- WHAT THE TASK REQUIRES -
Each record below should be returned word for word, with no pictures included.

┌──

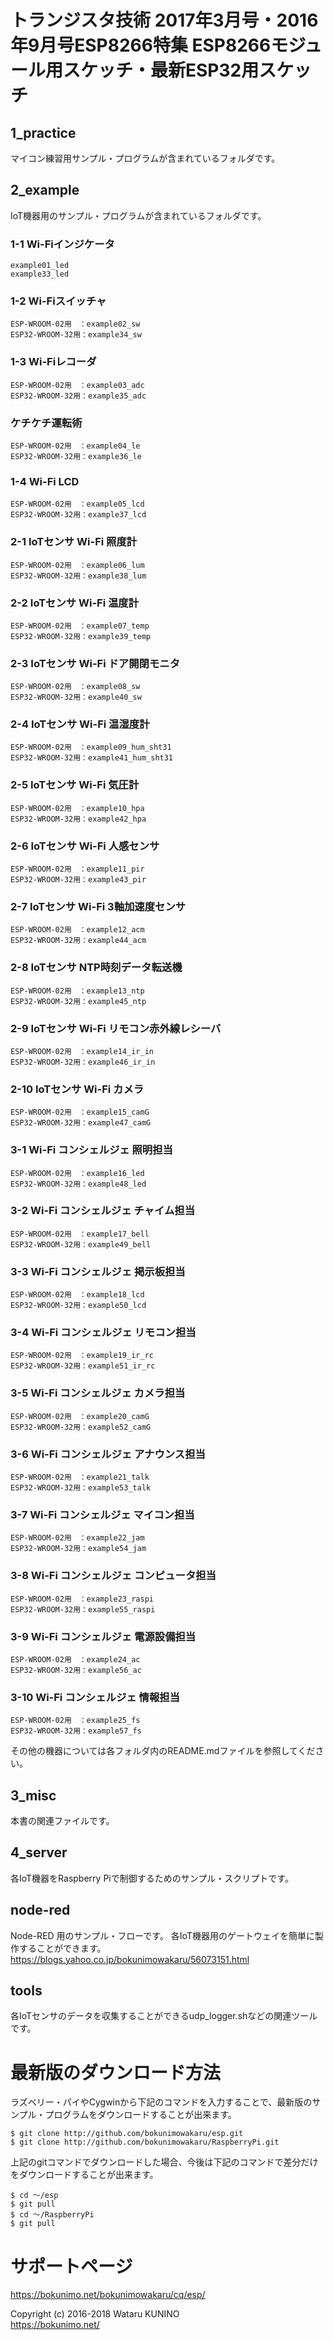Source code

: # トランジスタ技術 2017年3月号・2016年9月号ESP8266特集 ESP8266モジュール用スケッチ・最新ESP32用スケッチ

## 1_practice

マイコン練習用サンプル・プログラムが含まれているフォルダです。

## 2_example

IoT機器用のサンプル・プログラムが含まれているフォルダです。

### 1-1 Wi-Fiインジケータ

	example01_led
	example33_led

### 1-2 Wi-Fiスイッチャ

	ESP-WROOM-02用　：example02_sw 
	ESP32-WROOM-32用：example34_sw

### 1-3 Wi-Fiレコーダ

	ESP-WROOM-02用　：example03_adc
	ESP32-WROOM-32用：example35_adc

### ケチケチ運転術

	ESP-WROOM-02用　：example04_le 
	ESP32-WROOM-32用：example36_le

### 1-4 Wi-Fi LCD

	ESP-WROOM-02用　：example05_lcd
	ESP32-WROOM-32用：example37_lcd

### 2-1 IoTセンサ Wi-Fi 照度計

	ESP-WROOM-02用　：example06_lum
	ESP32-WROOM-32用：example38_lum

### 2-2 IoTセンサ Wi-Fi 温度計

	ESP-WROOM-02用　：example07_temp 
	ESP32-WROOM-32用：example39_temp

### 2-3 IoTセンサ Wi-Fi ドア開閉モニタ

	ESP-WROOM-02用　：example08_sw 
	ESP32-WROOM-32用：example40_sw

### 2-4 IoTセンサ Wi-Fi 温湿度計

	ESP-WROOM-02用　：example09_hum_sht31
	ESP32-WROOM-32用：example41_hum_sht31

### 2-5 IoTセンサ Wi-Fi 気圧計

	ESP-WROOM-02用　：example10_hpa
	ESP32-WROOM-32用：example42_hpa

### 2-6 IoTセンサ Wi-Fi 人感センサ

	ESP-WROOM-02用　：example11_pir
	ESP32-WROOM-32用：example43_pir

### 2-7 IoTセンサ Wi-Fi 3軸加速度センサ

	ESP-WROOM-02用　：example12_acm
	ESP32-WROOM-32用：example44_acm

### 2-8 IoTセンサ NTP時刻データ転送機

	ESP-WROOM-02用　：example13_ntp
	ESP32-WROOM-32用：example45_ntp

### 2-9 IoTセンサ Wi-Fi リモコン赤外線レシーバ

	ESP-WROOM-02用　：example14_ir_in
	ESP32-WROOM-32用：example46_ir_in

### 2-10 IoTセンサ Wi-Fi カメラ

	ESP-WROOM-02用　：example15_camG
	ESP32-WROOM-32用：example47_camG

### 3-1 Wi-Fi コンシェルジェ 照明担当

	ESP-WROOM-02用　：example16_led
	ESP32-WROOM-32用：example48_led

### 3-2 Wi-Fi コンシェルジェ チャイム担当

	ESP-WROOM-02用　：example17_bell 
	ESP32-WROOM-32用：example49_bell

### 3-3 Wi-Fi コンシェルジェ 掲示板担当

	ESP-WROOM-02用　：example18_lcd
	ESP32-WROOM-32用：example50_lcd

### 3-4 Wi-Fi コンシェルジェ リモコン担当

	ESP-WROOM-02用　：example19_ir_rc
	ESP32-WROOM-32用：example51_ir_rc

### 3-5 Wi-Fi コンシェルジェ カメラ担当

	ESP-WROOM-02用　：example20_camG 
	ESP32-WROOM-32用：example52_camG

### 3-6 Wi-Fi コンシェルジェ アナウンス担当

	ESP-WROOM-02用　：example21_talk 
	ESP32-WROOM-32用：example53_talk

### 3-7 Wi-Fi コンシェルジェ マイコン担当

	ESP-WROOM-02用　：example22_jam
	ESP32-WROOM-32用：example54_jam

### 3-8 Wi-Fi コンシェルジェ コンピュータ担当

	ESP-WROOM-02用　：example23_raspi
	ESP32-WROOM-32用：example55_raspi

### 3-9 Wi-Fi コンシェルジェ 電源設備担当

	ESP-WROOM-02用　：example24_ac
	ESP32-WROOM-32用：example56_ac

### 3-10 Wi-Fi コンシェルジェ 情報担当

	ESP-WROOM-02用　：example25_fs
	ESP32-WROOM-32用：example57_fs

その他の機器については各フォルダ内のREADME.mdファイルを参照してください。

## 3_misc

本書の関連ファイルです。

## 4_server

各IoT機器をRaspberry Piで制御するためのサンプル・スクリプトです。

## node-red

Node-RED 用のサンプル・フローです。
各IoT機器用のゲートウェイを簡単に製作することができます。
<https://blogs.yahoo.co.jp/bokunimowakaru/56073151.html>

## tools

各IoTセンサのデータを収集することができるudp_logger.shなどの関連ツールです。

# 最新版のダウンロード方法

ラズベリー・パイやCygwinから下記のコマンドを入力することで、最新版のサンプル・プログラムをダウンロードすることが出来ます。

	$ git clone http://github.com/bokunimowakaru/esp.git
	$ git clone http://github.com/bokunimowakaru/RaspberryPi.git

上記のgitコマンドでダウンロードした場合、今後は下記のコマンドで差分だけをダウンロードすることが出来ます。

	$ cd ～/esp
	$ git pull
	$ cd ～/RaspberryPi
	$ git pull

# サポートページ  
<https://bokunimo.net/bokunimowakaru/cq/esp/>

Copyright (c) 2016-2018 Wataru KUNINO  
<https://bokunimo.net/>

└──

- RESULT OF THE EXERCISE -
Source code

: # トランジスタ技術 2017年3月号・2016年9月号ESP8266特集 ESP8266モジュール用スケッチ・最新ESP32用スケッチ

## 1_practice

マイコン練習用サンプル・プログラムが含まれているフォルダです。

## 2_example

IoT機器用のサンプル・プログラムが含まれているフォルダです。

### 1-1 Wi-Fiインジケータ

	example01_led
	example33_led

### 1-2 Wi-Fiスイッチャ

	ESP-WROOM-02用　：example02_sw 
	ESP32-WROOM-32用：example34_sw

### 1-3 Wi-Fiレコーダ

	ESP-WROOM-02用　：example03_adc
	ESP32-WROOM-32用：example35_adc

### ケチケチ運転術

	ESP-WROOM-02用　：example04_le 
	ESP32-WROOM-32用：example36_le

### 1-4 Wi-Fi LCD

	ESP-WROOM-02用　：example05_lcd
	ESP32-WROOM-32用：example37_lcd

### 2-1 IoTセンサ Wi-Fi 照度計

	ESP-WROOM-02用　：example06_lum
	ESP32-WROOM-32用：example38_lum

### 2-2 IoTセンサ Wi-Fi 温度計

	ESP-WROOM-02用　：example07_temp 
	ESP32-WROOM-32用：example39_temp

### 2-3 IoTセンサ Wi-Fi ドア開閉モニタ

	ESP-WROOM-02用　：example08_sw 
	ESP32-WROOM-32用：example40_sw

### 2-4 IoTセンサ Wi-Fi 温湿度計

	ESP-WROOM-02用　：example09_hum_sht31
	ESP32-WROOM-32用：example41_hum_sht31

### 2-5 IoTセンサ Wi-Fi 気圧計

	ESP-WROOM-02用　：example10_hpa
	ESP32-WROOM-32用：example42_hpa

### 2-6 IoTセンサ Wi-Fi 人感センサ

	ESP-WROOM-02用　：example11_pir
	ESP32-WROOM-32用：example43_pir

### 2-7 IoTセンサ Wi-Fi 3軸加速度センサ

	ESP-WROOM-02用　：example12_acm
	ESP32-WROOM-32用：example44_acm

### 2-8 IoTセンサ NTP時刻データ転送機

	ESP-WROOM-02用　：example13_ntp
	ESP32-WROOM-32用：example45_ntp

### 2-9 IoTセンサ Wi-Fi リモコン赤外線レシーバ

	ESP-WROOM-02用　：example14_ir_in
	ESP32-WROOM-32用：example46_ir_in

### 2-10 IoTセンサ Wi-Fi カメラ

	ESP-WROOM-02用　：example15_camG
	ESP32-WROOM-32用：example47_camG

### 3-1 Wi-Fi コンシェルジェ 照明担当

	ESP-WROOM-02用　：example16_led
	ESP32-WROOM-32用：example48_led

### 3-2 Wi-Fi コンシェルジェ チャイム担当

	ESP-WROOM-02用　：example17_bell 
	ESP32-WROOM-32用：example49_bell

### 3-3 Wi-Fi コンシェルジェ 掲示板担当

	ESP-WROOM-02用　：example18_lcd
	ESP32-WROOM-32用：example50_lcd

### 3-4 Wi-Fi コンシェルジェ リモコン担当

	ESP-WROOM-02用　：example19_ir_rc
	ESP32-WROOM-32用：example51_ir_rc

### 3-5 Wi-Fi コンシェルジェ カメラ担当

	ESP-WROOM-02用　：example20_camG 
	ESP32-WROOM-32用：example52_camG

### 3-6 Wi-Fi コンシェルジェ アナウンス担当

	ESP-WROOM-02用　：example21_talk 
	ESP32-WROOM-32用：example53_talk

### 3-7 Wi-Fi コンシェルジェ マイコン担当

	ESP-WROOM-02用　：example22_jam
	ESP32-WROOM-32用：example54_jam

### 3-8 Wi-Fi コンシェルジェ コンピュータ担当

	ESP-WROOM-02用　：example23_raspi
	ESP32-WROOM-32用：example55_raspi

### 3-9 Wi-Fi コンシェルジェ 電源設備担当

	ESP-WROOM-02用　：example24_ac
	ESP32-WROOM-32用：example56_ac

### 3-10 Wi-Fi コンシェルジェ 情報担当

	ESP-WROOM-02用　：example25_fs
	ESP32-WROOM-32用：example57_fs

その他の機器については各フォルダ内のREADME.mdファイルを参照してください。

## 3_misc

本書の関連ファイルです。

## 4_server

各IoT機器をRaspberry Piで制御するためのサンプル・スクリプトです。

## node-red

Node-RED 用のサンプル・フローです。
各IoT機器用のゲートウェイを簡単に製作することができます。
<https://blogs.yahoo.co.jp/bokunimowakaru/56073151.html>

## tools

各IoTセンサのデータを収集することができるudp_logger.shなどの関連ツールです。

# 最新版のダウンロード方法

ラズベリー・パイやCygwinから下記のコマンドを入力することで、最新版のサンプル・プログラムをダウンロードすることが出来ます。

	$ git clone http://github.com/bokunimowakaru/esp.git
	$ git clone http://github.com/bokunimowakaru/RaspberryPi.git

上記のgitコマンドでダウンロードした場合、今後は下記のコマンドで差分だけをダウンロードすることが出来ます。

	$ cd ～/esp
	$ git pull
	$ cd ～/RaspberryPi
	$ git pull

# サポートページ  
<https://bokunimo.net/bokunimowakaru/cq/esp/>

Copyright (c) 2016-2018 Wataru KUNINO  
<https://bokunimo.net/>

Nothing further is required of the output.